This morning we woke to the news of an intervention by Donald Trump. Even by his standards it was astonishing.
Having just emerged from three days in hospital, where he received a cocktail of steroids and experimental drugs beyond the luck and resources of almost all his compatriots, he made this announcement to the American people: “Don’t be afraid of Covid. Don’t let it dominate your life.”
Set aside for a moment the sheer crassness of downplaying a virus which has killed 210,000 Americans. Let us compare it to something closer to home.
On Sunday, the BBC’s Andrew Marr invited Boris Johnson to discuss his own policy on coronavirus. The prime minister said: “What we want is for people to act fearlessly but with common sense.”
So proud of the apparent new slogan, he then repeated it.
Trump at least was plain in his dishonesty, as he has been throughout. Covid is a threat to his re-election and he must either ignore it or attempt to turn it to his political advantage.

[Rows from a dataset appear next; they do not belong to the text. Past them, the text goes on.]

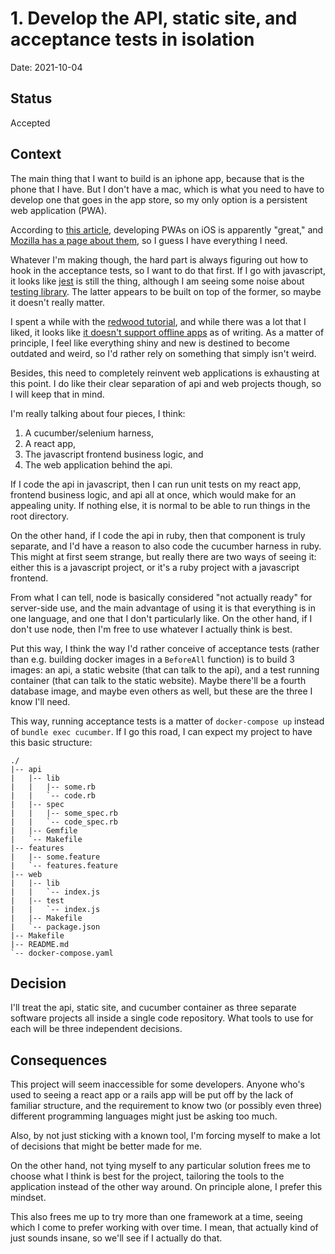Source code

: # 1. Develop the API, static site, and acceptance tests in isolation

Date: 2021-10-04

## Status

Accepted

## Context

The main thing that I want to build is an iphone app, because that is
the phone that I have. But I don't have a mac, which is what you need to
have to develop one that goes in the app store, so my only option is a
persistent web application (PWA).

According to [this article][1], developing PWAs on iOS is apparently
"great," and [Mozilla has a page about them][2], so I guess I have
everything I need.

[1]: https://love2dev.com/pwa/ios/
[2]: https://developer.mozilla.org/en-US/docs/Web/Progressive_web_apps

Whatever I'm making though, the hard part is always figuring out how to
hook in the acceptance tests, so I want to do that first. If I go with
javascript, it looks like [jest][3] is still the thing, although I am
seeing some noise about [testing library][4]. The latter appears to be
built on top of the former, so maybe it doesn't really matter.

[3]: https://jestjs.io/
[4]: https://testing-library.com/

I spent a while with the [redwood tutorial][5], and while there was a
lot that I liked, it looks like [it doesn't support offline apps][6] as
of writing. As a matter of principle, I feel like everything shiny and
new is destined to become outdated and weird, so I'd rather rely on
something that simply isn't weird.

[5]: https://redwoodjs.com/
[6]: https://github.com/redwoodjs/redwood/issues/3093

Besides, this need to completely reinvent web applications is exhausting
at this point. I do like their clear separation of api and web projects
though, so I will keep that in mind.

I'm really talking about four pieces, I think:

1.  A cucumber/selenium harness,
2.  A react app,
3.  The javascript frontend business logic, and
4.  The web application behind the api.

If I code the api in javascript, then I can run unit tests on my react
app, frontend business logic, and api all at once, which would make for
an appealing unity. If nothing else, it is normal to be able to run
things in the root directory.

On the other hand, if I code the api in ruby, then that component is
truly separate, and I'd have a reason to also code the cucumber harness
in ruby. This might at first seem strange, but really there are two ways
of seeing it: either this is a javascript project, or it's a ruby
project with a javascript frontend.

From what I can tell, node is basically considered "not actually ready"
for server-side use, and the main advantage of using it is that
everything is in one language, and one that I don't particularly like.
On the other hand, if I don't use node, then I'm free to use whatever I
actually think is best.

Put this way, I think the way I'd rather conceive of acceptance tests
(rather than e.g. building docker images in a `BeforeAll` function) is
to build 3 images: an api, a static website (that can talk to the api),
and a test running container (that can talk to the static website).
Maybe there'll be a fourth database image, and maybe even others as
well, but these are the three I know I'll need.

This way, running acceptance tests is a matter of `docker-compose up`
instead of `bundle exec cucumber`. If I go this road, I can expect my
project to have this basic structure:

    ./
    |-- api
    |   |-- lib
    |   |   |-- some.rb
    |   |   `-- code.rb
    |   |-- spec
    |   |   |-- some_spec.rb
    |   |   `-- code_spec.rb
    |   |-- Gemfile
    |   `-- Makefile
    |-- features
    |   |-- some.feature
    |   `-- features.feature
    |-- web
    |   |-- lib
    |   |   `-- index.js
    |   |-- test
    |   |   `-- index.js
    |   |-- Makefile
    |   `-- package.json
    |-- Makefile
    |-- README.md
    `-- docker-compose.yaml

## Decision

I'll treat the api, static site, and cucumber container as three
separate software projects all inside a single code repository. What
tools to use for each will be three independent decisions.

## Consequences

This project will seem inaccessible for some developers. Anyone who's
used to seeing a react app or a rails app will be put off by the lack of
familiar structure, and the requirement to know two (or possibly even
three) different programming languages might just be asking too much.

Also, by not just sticking with a known tool, I'm forcing myself to make
a lot of decisions that might be better made for me.

On the other hand, not tying myself to any particular solution frees me
to choose what I think is best for the project, tailoring the tools to
the application instead of the other way around. On principle alone, I
prefer this mindset.

This also frees me up to try more than one framework at a time, seeing
which I come to prefer working with over time. I mean, that actually
kind of just sounds insane, so we'll see if I actually do that.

Johnson, in contrast, is not trying to win anything, but to save himself. That requires him to cover his bases. And so while the president, as ever, expressed himself more coarsely than his British counterpart, their messages were strikingly familiar: we have nothing to fear.
The thing we need most, in Britain and the United States, is leadership. Its total absence may be the most frightening thing of all.
Except we do. Fear is central not simply to our own experience of the virus, but each government’s strategy to tackle it.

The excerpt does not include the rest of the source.